WHAT NEEDS TO BE DONE
Look through the records that follow. Copy every line containing the word "전신수영복".

Entries taken from a collection
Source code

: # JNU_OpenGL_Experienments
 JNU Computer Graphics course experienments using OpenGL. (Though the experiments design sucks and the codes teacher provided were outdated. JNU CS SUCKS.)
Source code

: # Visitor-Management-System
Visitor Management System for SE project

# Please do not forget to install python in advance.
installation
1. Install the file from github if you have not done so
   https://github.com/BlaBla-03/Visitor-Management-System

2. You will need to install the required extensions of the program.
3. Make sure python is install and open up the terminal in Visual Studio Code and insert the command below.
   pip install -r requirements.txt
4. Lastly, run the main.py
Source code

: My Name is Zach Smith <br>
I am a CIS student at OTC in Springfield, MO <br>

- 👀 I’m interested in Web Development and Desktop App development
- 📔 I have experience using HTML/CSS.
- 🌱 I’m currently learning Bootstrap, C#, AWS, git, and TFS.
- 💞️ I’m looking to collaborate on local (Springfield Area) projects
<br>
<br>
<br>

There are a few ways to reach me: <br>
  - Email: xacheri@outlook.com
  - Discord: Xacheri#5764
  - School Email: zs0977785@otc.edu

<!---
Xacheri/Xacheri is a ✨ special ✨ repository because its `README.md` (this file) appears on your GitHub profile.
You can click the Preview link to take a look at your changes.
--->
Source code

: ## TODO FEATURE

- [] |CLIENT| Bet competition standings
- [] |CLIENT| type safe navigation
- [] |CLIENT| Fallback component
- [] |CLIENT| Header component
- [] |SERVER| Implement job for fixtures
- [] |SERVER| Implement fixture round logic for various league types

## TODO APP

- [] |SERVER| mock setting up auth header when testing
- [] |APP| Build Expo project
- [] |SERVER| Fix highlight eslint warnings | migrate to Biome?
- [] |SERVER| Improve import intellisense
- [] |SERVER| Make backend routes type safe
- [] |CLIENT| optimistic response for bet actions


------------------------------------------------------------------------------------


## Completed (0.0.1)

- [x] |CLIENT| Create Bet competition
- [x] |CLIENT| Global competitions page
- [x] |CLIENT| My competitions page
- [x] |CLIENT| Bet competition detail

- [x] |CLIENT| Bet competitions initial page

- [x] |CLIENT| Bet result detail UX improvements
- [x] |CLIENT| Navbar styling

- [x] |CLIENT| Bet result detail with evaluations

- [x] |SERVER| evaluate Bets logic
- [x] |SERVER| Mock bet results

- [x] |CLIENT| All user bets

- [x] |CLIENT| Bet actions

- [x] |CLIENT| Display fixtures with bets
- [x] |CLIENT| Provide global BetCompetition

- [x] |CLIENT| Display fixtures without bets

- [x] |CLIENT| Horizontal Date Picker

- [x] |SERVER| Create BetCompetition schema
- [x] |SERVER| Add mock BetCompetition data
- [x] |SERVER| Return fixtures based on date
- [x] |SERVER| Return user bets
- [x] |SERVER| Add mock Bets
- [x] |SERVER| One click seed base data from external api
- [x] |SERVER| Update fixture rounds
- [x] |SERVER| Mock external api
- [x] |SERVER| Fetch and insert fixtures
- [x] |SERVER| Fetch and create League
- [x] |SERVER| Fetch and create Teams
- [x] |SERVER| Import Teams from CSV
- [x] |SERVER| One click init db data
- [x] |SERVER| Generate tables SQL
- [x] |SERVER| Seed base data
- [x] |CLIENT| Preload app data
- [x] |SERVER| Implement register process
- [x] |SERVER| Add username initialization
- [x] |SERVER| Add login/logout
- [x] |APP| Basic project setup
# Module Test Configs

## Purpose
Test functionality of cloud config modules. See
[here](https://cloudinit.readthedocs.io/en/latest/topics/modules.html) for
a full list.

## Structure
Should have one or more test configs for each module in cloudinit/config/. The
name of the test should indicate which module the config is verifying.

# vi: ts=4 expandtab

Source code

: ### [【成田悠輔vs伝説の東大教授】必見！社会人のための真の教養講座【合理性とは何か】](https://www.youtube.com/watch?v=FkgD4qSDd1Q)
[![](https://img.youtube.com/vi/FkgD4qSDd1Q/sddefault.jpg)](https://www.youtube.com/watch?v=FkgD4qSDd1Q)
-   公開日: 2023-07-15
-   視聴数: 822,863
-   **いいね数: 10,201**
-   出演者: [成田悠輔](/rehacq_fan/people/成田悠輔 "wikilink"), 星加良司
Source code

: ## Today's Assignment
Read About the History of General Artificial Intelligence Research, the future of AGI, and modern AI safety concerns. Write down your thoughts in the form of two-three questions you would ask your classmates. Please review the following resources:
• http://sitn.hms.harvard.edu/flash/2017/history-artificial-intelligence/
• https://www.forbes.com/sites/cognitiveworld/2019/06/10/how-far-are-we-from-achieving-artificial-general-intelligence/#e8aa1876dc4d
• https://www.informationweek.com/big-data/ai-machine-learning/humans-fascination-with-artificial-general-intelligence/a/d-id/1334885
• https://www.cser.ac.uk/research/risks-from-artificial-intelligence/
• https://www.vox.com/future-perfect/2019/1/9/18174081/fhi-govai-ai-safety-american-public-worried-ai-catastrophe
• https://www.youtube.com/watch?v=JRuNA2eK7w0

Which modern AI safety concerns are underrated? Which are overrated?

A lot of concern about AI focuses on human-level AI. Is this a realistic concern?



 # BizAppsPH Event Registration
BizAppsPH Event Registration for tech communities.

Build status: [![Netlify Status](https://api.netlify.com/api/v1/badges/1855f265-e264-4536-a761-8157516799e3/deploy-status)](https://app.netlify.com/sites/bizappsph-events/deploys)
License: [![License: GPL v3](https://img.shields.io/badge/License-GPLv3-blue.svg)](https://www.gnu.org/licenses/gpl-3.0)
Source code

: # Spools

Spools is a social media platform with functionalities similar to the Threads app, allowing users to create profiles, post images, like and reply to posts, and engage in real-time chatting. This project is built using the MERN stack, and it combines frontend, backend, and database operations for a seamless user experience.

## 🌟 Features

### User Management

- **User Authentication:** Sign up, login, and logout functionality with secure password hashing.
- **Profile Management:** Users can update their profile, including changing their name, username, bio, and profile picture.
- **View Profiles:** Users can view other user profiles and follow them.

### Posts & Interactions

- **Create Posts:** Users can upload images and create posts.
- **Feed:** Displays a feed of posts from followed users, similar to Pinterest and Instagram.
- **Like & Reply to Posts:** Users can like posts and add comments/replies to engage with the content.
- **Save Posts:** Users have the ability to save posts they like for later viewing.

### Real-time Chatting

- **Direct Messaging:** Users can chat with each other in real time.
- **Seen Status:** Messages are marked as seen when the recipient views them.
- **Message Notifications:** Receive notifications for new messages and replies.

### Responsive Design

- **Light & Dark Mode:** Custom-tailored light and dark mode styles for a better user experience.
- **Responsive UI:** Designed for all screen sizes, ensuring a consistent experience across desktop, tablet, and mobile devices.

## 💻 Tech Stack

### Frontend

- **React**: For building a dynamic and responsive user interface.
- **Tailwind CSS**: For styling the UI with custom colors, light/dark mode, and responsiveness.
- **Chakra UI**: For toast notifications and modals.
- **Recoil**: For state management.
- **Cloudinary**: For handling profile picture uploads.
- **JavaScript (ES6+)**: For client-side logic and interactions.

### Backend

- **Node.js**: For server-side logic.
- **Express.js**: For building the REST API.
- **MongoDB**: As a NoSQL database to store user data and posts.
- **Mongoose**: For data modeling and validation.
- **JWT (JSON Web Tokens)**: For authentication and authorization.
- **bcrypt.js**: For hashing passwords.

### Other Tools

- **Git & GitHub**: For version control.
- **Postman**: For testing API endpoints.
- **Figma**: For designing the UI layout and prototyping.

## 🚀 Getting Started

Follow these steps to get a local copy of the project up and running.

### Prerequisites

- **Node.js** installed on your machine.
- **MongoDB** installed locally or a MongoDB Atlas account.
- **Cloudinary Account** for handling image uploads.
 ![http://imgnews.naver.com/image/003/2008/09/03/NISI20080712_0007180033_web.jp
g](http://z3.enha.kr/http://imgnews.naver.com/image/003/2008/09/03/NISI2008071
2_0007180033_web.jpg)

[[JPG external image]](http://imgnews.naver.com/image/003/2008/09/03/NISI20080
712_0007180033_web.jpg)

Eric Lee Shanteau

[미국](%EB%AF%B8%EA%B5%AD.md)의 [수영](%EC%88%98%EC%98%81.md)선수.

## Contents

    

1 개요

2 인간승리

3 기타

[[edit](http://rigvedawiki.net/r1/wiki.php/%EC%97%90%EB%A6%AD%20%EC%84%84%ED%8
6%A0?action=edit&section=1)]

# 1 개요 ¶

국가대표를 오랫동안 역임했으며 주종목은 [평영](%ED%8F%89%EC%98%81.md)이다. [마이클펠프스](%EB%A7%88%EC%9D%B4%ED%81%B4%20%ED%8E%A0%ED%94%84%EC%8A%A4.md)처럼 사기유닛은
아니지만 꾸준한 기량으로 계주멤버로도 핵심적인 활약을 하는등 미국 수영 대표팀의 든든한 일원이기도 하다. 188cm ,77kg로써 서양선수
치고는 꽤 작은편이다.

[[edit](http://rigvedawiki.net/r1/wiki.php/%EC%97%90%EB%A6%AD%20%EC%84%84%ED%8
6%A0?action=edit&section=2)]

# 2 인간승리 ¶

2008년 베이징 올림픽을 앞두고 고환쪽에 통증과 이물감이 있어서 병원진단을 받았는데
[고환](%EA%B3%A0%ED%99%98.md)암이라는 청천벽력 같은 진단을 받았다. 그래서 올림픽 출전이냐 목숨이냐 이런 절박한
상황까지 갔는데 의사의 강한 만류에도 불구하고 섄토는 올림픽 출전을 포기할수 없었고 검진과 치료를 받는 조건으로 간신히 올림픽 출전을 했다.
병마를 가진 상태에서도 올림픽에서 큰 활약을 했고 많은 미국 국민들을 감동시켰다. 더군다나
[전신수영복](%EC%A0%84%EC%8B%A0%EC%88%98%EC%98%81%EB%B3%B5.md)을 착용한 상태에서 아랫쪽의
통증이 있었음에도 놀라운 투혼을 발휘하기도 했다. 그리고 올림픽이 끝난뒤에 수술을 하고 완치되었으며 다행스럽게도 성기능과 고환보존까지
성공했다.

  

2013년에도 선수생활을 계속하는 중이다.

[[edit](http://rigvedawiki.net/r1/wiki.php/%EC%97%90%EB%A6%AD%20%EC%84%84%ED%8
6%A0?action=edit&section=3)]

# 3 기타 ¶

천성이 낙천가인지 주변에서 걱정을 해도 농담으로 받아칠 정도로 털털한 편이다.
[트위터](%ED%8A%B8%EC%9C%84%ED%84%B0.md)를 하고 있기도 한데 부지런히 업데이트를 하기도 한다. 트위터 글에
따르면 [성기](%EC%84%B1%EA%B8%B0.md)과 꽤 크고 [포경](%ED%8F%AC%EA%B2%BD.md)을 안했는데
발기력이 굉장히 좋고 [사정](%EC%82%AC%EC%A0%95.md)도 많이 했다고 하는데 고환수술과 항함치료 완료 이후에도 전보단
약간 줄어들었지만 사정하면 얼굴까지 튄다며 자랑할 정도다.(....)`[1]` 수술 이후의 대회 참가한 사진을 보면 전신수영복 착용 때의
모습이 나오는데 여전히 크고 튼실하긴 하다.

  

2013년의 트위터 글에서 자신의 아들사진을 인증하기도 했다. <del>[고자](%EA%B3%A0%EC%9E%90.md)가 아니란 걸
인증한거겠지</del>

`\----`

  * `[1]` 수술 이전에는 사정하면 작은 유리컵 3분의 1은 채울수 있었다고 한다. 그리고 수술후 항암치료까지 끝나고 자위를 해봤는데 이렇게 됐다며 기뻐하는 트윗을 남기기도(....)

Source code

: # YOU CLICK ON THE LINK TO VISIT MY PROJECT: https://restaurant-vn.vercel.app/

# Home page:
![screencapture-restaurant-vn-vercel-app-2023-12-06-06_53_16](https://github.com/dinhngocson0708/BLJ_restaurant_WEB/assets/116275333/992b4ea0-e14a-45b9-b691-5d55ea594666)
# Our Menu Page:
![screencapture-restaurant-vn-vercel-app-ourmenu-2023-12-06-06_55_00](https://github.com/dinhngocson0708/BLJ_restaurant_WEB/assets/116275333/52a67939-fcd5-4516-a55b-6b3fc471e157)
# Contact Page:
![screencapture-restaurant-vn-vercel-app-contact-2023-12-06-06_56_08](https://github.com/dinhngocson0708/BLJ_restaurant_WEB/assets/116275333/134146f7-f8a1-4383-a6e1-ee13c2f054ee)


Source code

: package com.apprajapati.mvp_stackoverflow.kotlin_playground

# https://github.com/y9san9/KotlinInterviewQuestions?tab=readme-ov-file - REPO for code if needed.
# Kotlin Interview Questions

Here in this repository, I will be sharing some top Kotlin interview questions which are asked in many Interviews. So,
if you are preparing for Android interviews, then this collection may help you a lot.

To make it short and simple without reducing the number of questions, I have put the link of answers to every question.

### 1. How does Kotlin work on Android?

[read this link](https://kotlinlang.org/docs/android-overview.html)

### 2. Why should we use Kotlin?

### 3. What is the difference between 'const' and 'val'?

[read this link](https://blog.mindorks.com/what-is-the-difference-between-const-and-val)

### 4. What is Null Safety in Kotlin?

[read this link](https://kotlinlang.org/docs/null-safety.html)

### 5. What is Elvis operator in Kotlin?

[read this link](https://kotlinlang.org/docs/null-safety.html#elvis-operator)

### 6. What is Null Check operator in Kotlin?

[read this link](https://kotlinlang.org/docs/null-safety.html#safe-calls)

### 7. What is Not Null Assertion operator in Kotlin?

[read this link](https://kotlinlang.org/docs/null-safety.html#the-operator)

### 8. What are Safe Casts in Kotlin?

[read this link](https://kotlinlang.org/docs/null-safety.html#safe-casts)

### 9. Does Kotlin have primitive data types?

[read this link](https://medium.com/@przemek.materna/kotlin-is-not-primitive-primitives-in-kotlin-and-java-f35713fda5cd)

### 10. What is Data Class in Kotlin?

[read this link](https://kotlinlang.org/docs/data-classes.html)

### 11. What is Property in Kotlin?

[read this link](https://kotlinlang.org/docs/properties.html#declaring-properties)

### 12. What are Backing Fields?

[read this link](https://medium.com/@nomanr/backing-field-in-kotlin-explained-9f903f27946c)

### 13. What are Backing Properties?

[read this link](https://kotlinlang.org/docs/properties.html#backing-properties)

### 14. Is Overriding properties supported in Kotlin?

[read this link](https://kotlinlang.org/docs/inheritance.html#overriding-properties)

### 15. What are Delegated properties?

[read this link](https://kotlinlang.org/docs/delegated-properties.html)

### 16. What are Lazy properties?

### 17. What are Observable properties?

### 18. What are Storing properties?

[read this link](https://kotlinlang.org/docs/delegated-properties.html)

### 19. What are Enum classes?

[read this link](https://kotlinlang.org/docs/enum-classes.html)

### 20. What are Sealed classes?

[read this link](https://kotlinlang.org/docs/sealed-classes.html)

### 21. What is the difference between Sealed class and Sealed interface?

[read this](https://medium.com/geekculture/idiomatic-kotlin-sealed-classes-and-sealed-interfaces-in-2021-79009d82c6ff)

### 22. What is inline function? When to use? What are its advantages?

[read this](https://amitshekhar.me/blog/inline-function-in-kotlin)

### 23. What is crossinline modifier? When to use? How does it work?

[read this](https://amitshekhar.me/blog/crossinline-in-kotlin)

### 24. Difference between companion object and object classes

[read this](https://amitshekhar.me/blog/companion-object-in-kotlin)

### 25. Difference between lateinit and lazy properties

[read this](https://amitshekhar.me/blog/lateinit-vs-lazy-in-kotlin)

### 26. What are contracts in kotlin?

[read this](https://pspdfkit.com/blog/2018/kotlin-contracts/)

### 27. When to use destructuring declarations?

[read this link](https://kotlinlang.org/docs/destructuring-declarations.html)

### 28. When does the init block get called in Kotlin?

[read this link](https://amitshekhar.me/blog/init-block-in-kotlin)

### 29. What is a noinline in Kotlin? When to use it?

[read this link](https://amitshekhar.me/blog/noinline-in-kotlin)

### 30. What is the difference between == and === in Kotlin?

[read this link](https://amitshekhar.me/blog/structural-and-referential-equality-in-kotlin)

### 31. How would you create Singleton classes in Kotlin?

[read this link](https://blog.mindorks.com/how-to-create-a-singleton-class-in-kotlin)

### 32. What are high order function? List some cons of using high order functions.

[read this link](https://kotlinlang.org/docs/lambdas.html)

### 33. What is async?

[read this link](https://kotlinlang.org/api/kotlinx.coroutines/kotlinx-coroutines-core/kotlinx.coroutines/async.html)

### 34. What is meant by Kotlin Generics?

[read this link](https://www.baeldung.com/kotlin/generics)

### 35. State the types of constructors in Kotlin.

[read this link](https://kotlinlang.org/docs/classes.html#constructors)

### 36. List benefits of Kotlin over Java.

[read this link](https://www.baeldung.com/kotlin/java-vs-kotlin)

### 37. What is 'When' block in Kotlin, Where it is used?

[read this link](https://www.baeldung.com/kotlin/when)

ANSWER TO THIS EXERCISE
[전신수영복](%EC%A0%84%EC%8B%A0%EC%88%98%EC%98%81%EB%B3%B5.md)을 착용한 상태에서 아랫쪽의
약간 줄어들었지만 사정하면 얼굴까지 튄다며 자랑할 정도다.(....)`[1]` 수술 이후의 대회 참가한 사진을 보면 전신수영복 착용 때의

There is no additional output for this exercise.